Children’s Mercy is integrating research with treatment by creating translational teams. The program pairs clinicians who identify clinically significant medication-related problems with basic science faculty members who have the expertise necessary to develop solutions to those problems. The ultimate goal is to improve clinical care by increasing both the safety and efficacy of medications used in children. A secondary goal is to provide a learning environment conducive to developing clinician scientists who will subsequently provide leadership for integrating personalized pediatrics into standard clinical care.
A prime example of this type of collaboration is the work of pediatric rheumatologist Mara Becker, MD, MSCE. Dr. Becker is completing fellowship training in Clinical Pharmacology at Children’s Mercy, which has the only pediatric training program in the U.S. accredited by the American Board of Clinical Pharmacology. Her research has focused on methotrexate (MTX), an old drug originally developed for specific forms of cancer, but now used to treat juvenile idiopathic arthritis (JIA). While MTX is generally
considered to be safe and well tolerated, it only works in about 60 percent of children and can cause side effects such as nausea and liver inflammation in certain patients. Dr. Becker is seeking to understand what makes someone more or less responsive to MTX. In order to complete this work, we’ve established a productive collaborative team that includes members of the Rheumatology and Clinical Pharmacology divisions at Children’s Mercy as well as the Pharmaceutical Chemistry department at the University of Kansas, Lawrence.

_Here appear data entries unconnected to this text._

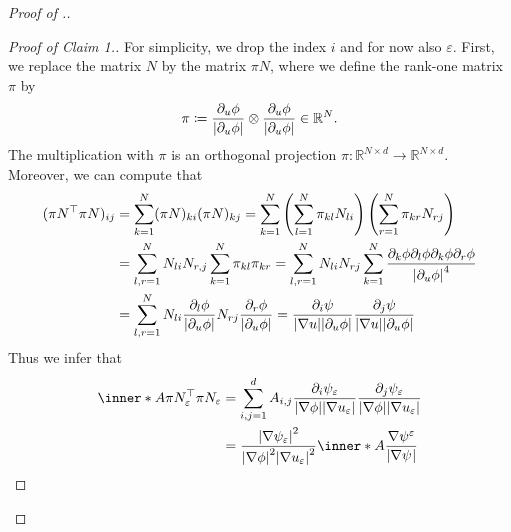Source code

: \begin{proof}[Proof of .]
	\begin{proof}[Proof of Claim 1.]
		For simplicity, we drop the index $ i $ and for now also $ \varepsilon 
		$.
		First, we replace the matrix $ N $ by the matrix $ \pi N $, where we 
		define the rank-one matrix $ \pi $ by
		\begin{equation*}
			\pi 
			\coloneqq
			\frac{ \partial_{ u } \phi }{ \abs{ \partial_{ u } \phi } }
			\otimes
			\frac{ \partial_{ u } \phi }{ \abs{ \partial_{ u } \phi } }
			\in 
			\mathbb{ R }^{ N }.
		\end{equation*}
		The multiplication with $ \pi $ is an orthogonal projection $ \pi 
		\colon \mathbb{ R }^{ N \times d } \to \mathbb{ R }^{ N \times d } $. 
		Moreover, we can compute that
		\begin{align*}
			( \pi N^{ \top } \pi N )_{ i j }
			& =
			\sum_{ k = 1 }^{ N }
				( \pi N )_{ k i }
				( \pi N )_{ k j }
			=
			\sum_{ k = 1 }^{ N }
				\left(
					\sum_{ l = 1 }^{ N }
						\pi_{ k l } N_{ l i }
				\right)
				\left(
					\sum_{ r = 1 }^{ N }
						\pi_{ k r } N_{ r j }
				\right)
			\\
			& =
			\sum_{ l, r = 1 }^{ N }
				N_{ l i } N_{ r , j }
				\sum_{ k = 1 }^{ N }
					\pi_{ k l }
					\pi_{ k r }
			=
			\sum_{ l, r = 1 }^{ N }
				N_{ l i }N_{ r j }
				\sum_{ k = 1 }^{ N }
					\frac{ \partial_{ k } \phi  \partial_{ l } \phi \partial_{ 
					k } \phi \partial_{ r } \phi }{ \abs{ \partial_{ u } \phi 
					}^{ 4 } }
			\\
			& =
			\sum_{ l, r = 1 }^{ N }
				N_{ l i } \frac{ \partial_{ l } \phi }{ \abs{ \partial_{ u } 
				\phi } }
				N_{ r j } \frac{ \partial_{ r } \phi }{ \abs{ \partial_{ u } 
				\phi } }
			=
			\frac{ \partial_{ i } \psi }{ \abs{ \nabla u } \abs{ \partial_{ u } 
			\phi } }
			\frac{ \partial_{ j } \psi }{ \abs{ \nabla u } \abs{ \partial_{ u } 
			\phi } }
		\end{align*}
		Thus we infer that
		\begin{align*}
			\inner*{ A }{ \pi N_{ \varepsilon }^{ \top } \pi N_{ \varepsilon } }
			& =
			\sum_{ i, j = 1 }^{ d }
				A_{ i , j } 
				\frac{ \partial_{ i } \psi_{ \varepsilon } }{ \abs{ \nabla \phi 
				} \abs{ \nabla u_{ \varepsilon } } }
				\frac{ \partial_{ j } \psi_{ \varepsilon } }{ \abs{ \nabla \phi 
				} \abs{ \nabla u_{ \varepsilon } } }
			\\
			& =
			\frac{ \abs{ \nabla \psi_{ \varepsilon } }^{ 2 } }{ \abs{ \nabla 
			\phi }^{ 2 } \abs{ \nabla u_{ \varepsilon } }^{ 2 } }
			\inner*{ A }
			{ \frac{ \nabla \psi^{ \varepsilon } }{ \abs{ \nabla \psi^{ 
}}}}
\end{align*}
\end{proof}
\end{proof}
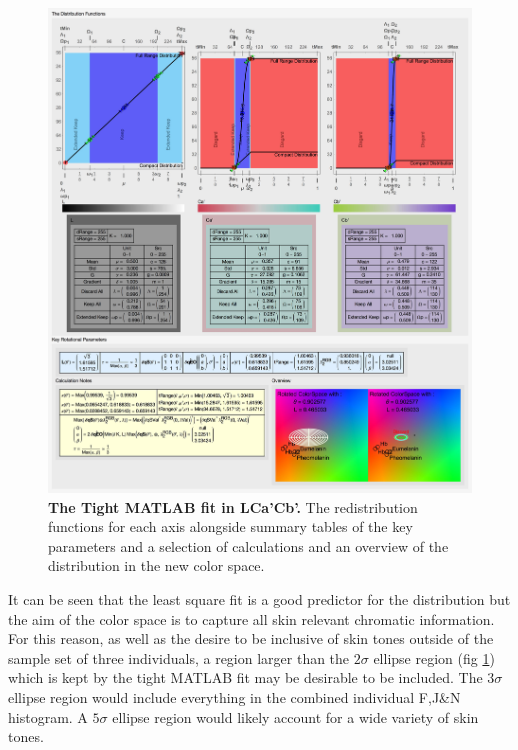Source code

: \begin{figure}[h!]
  \centering
  \includegraphics[width=1.0 \textwidth]{Chapter3/Figs/Distribution_Results_Final.jpg} 
    \caption{ \textbf{The Tight MATLAB fit in LCa'Cb'.} The redistribution functions for each axis alongside summary tables of the key parameters and a selection of calculations and an overview of the distribution in the new color space.}  \label{fig:DistributionResultsFinal}
\end{figure}

It can be seen that the least square fit is a good predictor for the distribution but the aim of the color space is to capture all skin relevant chromatic information. For this reason,  as well as the desire to be inclusive of skin tones outside of the sample set of three individuals, a region larger than the $2\sigma$ ellipse region (fig \ref{fig:DistributionResultsFinal}) which is kept by the tight MATLAB fit may be desirable to be included. The $3\sigma$ ellipse region would include everything in the combined individual F,J\&N histogram. A $5\sigma$ ellipse region would  likely account for a wide variety of skin tones. 

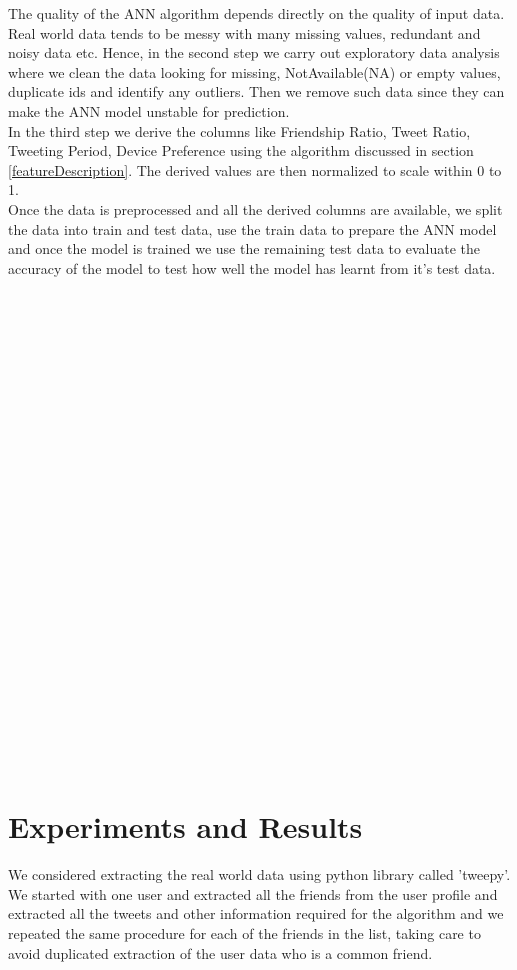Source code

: \documentclass[conference]{IEEEtran}
\begin{document}
The quality of the ANN algorithm depends directly on the quality of input data. Real world data tends to be messy with many missing values, redundant and noisy data etc. Hence, in the second step we carry out exploratory data analysis where we clean the data looking for missing, NotAvailable(NA) or empty values, duplicate ids and identify any outliers. Then we remove such data since they can make the ANN model unstable for prediction.\\

In the third step we derive the columns like Friendship Ratio, Tweet Ratio, Tweeting Period, Device Preference using the algorithm discussed in section \ref{featureDescription}. The derived values are then normalized to scale within 0 to 1. \\

Once the data is preprocessed and all the derived columns are available, we split the data into train and test data, use the train data to prepare the ANN model and once the model is trained we use the remaining test data to evaluate the accuracy of the model to test how well the model has learnt from it's test data. \\\\\\\\\\\\\\\\\\\\\\\\\\\\\\\\\\\\\\\\\\\\\\\\\\\\
 
\section{Experiments and Results}
  	We considered extracting the real world data using python library called 'tweepy'. We started with one user and extracted all the friends from the user profile and extracted all the tweets and other information required for the algorithm and we repeated the same procedure for each of the friends in the list, taking care to avoid duplicated extraction of the user data who is a common friend. \\
 
\end{document}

Another example is our initiative to develop an experimental therapeutics program in oncology at Children’s Mercy, which is spearheaded by Kathleen A. Neville, MD, MS. Board certified in Hematology/Oncology and Clinical Pharmacology, Dr. Neville has had extensive training in experimental therapeutics for children with cancer. She is leading our Phase I research efforts to develop new agents for the treatment of pediatric cancer and supportive care for patients.
Bridgette L. Jones, MD, board certified in Asthma/Allergy and trained in Clinical Pharmacology, has focused on genotype/phenotype associations in asthma to gain a better understanding of how genetics affect histamine breakdown. She is also investigating a new technique called histamine iontophoresis to assess histamine response in the skin through the use of Laser Doppler Flowmetry.
These are just a few of the many translational studies that illustrate the collaborative environment and multi-disciplinary synergy at Children’s Mercy.
“Today, the technology is so advanced that one person can’t do everything. I’ve found some of the best collaborators outside of my own discipline. That’s the kind of environment that Children’s Mercy has fostered here over the past several years.”